Journal of Clinical Nephrology

Thesis

Short term effect of Intravenous Intermittent Iron Infusion versus Bolus Iron Infusion on Iron parameters in Hemodialysis patients

Iman Ibrahim Sarhan1, Hussein Sayed Hussein2, Islam Omar Elshazly2* and Mahmoud Salah Hassan3

1Professor of Internal Medicine and Nephrology, Faculty of Medicine Ain Shams University, Egypt

2Lecturer of Internal Medicine and Nephrology, Faculty of Medicine Ain Shams University, Egypt

3M.B, B.ch, Egypt

*Address for Correspondence: Islam Omar Mohamad Amin Elshazly, Faculty of Medicine Ain Shams University, Cairo, Egypt, Email: Islamony2006@hotmail.com

Dates: Submitted: 20 November 2017; Approved: 20 December 2017; Published: 21 December 2017

How to cite this article: Sarhan II, Hussein HS, Elshazly IO. Hassan MS. Short term effect of Intravenous Intermittent Iron Infusion versus Bolus Iron Infusion on Iron parameters in Hemodialysis patients. J Clini Nephrol. 2017; 1: 055-059. DOI: 10.29328/journal.jcn.1001008

Copyright License: © 2017 Sarhan II, et al. This is an open access article distributed under the Creative Commons Attribution License, which permits unrestricted use, distribution, and reproduction in any medium, provided the original work is properly cited.

Abstract

Intravenous iron is used in combination with erythropoi esis-stimulating agents to treat the anemia of hemodialysis patients, however, there is variety in the dose and the frequency. So we compare bolus intravenous iron administration protocol vs an intermittent intravenous iron infusion protocol for 3 months in a single blinded design that was conducted on 30 patients randomized into 2 matching groups. Iron parameter, hemoglobin level, and CRP were monitored before and at the end of study. Patients with end stage renal disease on regular hemodialysis with iron deficiency anemia can be treated with intravenous iron administration either by the protocol of divided doses of IV iron through the sessions of hemodialysis or by giving the total dose of iron needed as a single large dose on only one session of hemodialysis, obtaining the same outcome in correction of iron parameters in treatment of iron deficiency anemia.

Introduction

Anemia is common among patients with ESRD and associated with increased morbidity, mortality, and risk of hospitalization [1]. The anemia of ESRD is managed primarily with erythropoiesis-stimulating agents (ESAs) and intravenous (IV) iron supplements [2]. Recent safety concerns about ESAs [3,4] as well as changes in reimbursement policies in Medicare’s ESRD program have led to increased reliance on IV iron for the management of anemia [5,6].

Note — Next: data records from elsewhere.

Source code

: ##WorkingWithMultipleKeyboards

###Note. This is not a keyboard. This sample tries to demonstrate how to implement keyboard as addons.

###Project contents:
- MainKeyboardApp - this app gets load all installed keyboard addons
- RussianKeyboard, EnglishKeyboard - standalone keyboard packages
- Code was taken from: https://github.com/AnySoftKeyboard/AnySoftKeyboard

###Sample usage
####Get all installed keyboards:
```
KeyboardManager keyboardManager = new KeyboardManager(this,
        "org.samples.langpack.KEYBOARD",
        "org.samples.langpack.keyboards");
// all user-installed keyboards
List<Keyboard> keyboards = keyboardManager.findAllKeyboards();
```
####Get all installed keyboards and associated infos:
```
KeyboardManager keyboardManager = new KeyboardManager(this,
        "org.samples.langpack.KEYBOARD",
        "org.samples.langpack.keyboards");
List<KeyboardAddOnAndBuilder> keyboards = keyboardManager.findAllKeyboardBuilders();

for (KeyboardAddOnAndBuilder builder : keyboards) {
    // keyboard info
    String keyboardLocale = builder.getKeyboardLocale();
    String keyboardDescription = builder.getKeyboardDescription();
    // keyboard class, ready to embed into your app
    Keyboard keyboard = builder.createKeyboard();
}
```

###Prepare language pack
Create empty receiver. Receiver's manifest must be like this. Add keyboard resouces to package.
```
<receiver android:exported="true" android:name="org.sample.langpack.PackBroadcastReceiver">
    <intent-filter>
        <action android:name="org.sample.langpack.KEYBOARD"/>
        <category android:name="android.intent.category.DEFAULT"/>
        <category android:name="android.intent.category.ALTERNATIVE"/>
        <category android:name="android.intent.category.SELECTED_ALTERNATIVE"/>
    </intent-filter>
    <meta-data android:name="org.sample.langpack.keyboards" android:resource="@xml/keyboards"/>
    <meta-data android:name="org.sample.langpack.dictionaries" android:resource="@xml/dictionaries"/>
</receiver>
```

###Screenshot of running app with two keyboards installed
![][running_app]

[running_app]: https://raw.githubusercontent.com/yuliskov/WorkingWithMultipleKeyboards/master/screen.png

Iron supplementation is widely used in HD patients to treat iron deficiency, prevent its development in ESA-treated patients, reduce the ESAs dose and raise the Hb levels in the presence or absence of ESAs treatment, so its use has been increased last years [7,8]. The trend to greater use of iron is reinforced by evidence suggesting that more frequent iron use decreases ESA requirements in patients with treatment-refractory anemia [9,10]. Iron treatment strategies have been reported to vary substantially among clinicians [11-13]. Some nephrologists administer large repletion doses of iron over consecutive dialysis sessions on an intermittent, as-needed basis [11]. Others physicians instead provide low-dose administrations of iron (maintenance dosing) every 1-2 weeks to maintain iron stores. Currently, there is little evidence regarding the effectiveness of these different approaches to iron supplementation.

Aim of the work

This randomized controlled study has been initiated to investigate whether intermittent intravenous iron intake differs from a protocol of total dose correction iron administration, in terms of achieved Hb level or iron parameters and EPO requirement.

Method

This was a randomized controlled study that was conducted on 30 adult chronic hemodialysis patients, on regular dialysis thrice weekly with acceptable urea reduction rate more than 65% who have iron deficiency anemia, with a stable hemoglobin and had no background of hematological disorder. They were divided into 2 groups: Group A & Group B matching number, age, gender of the patients, dialysis duration & type of vascular access used. Group A included 15 patients having a bolus intravenous iron administration protocol compared with Group B included 15 patients having an intermittent intravenous iron infusion protocol for 3 months. Patients with malignancy, recent history of bleeding, liver, thyroid, or infectious diseases, alterations in leucocyte count or formula, concurrent sepsis and/or treatment with steroids or immunosuppresses were excluded. In addition to recording demographic data, (Table 1) pre and post-study measurements of hemoglobin and Serum ferritin (ng/ml), Serum iron (mcg/ml), Total Iron Binding capacity TIBC (mcg/dl), TSAT (%) levels& CRP (mg/dl) were recorded.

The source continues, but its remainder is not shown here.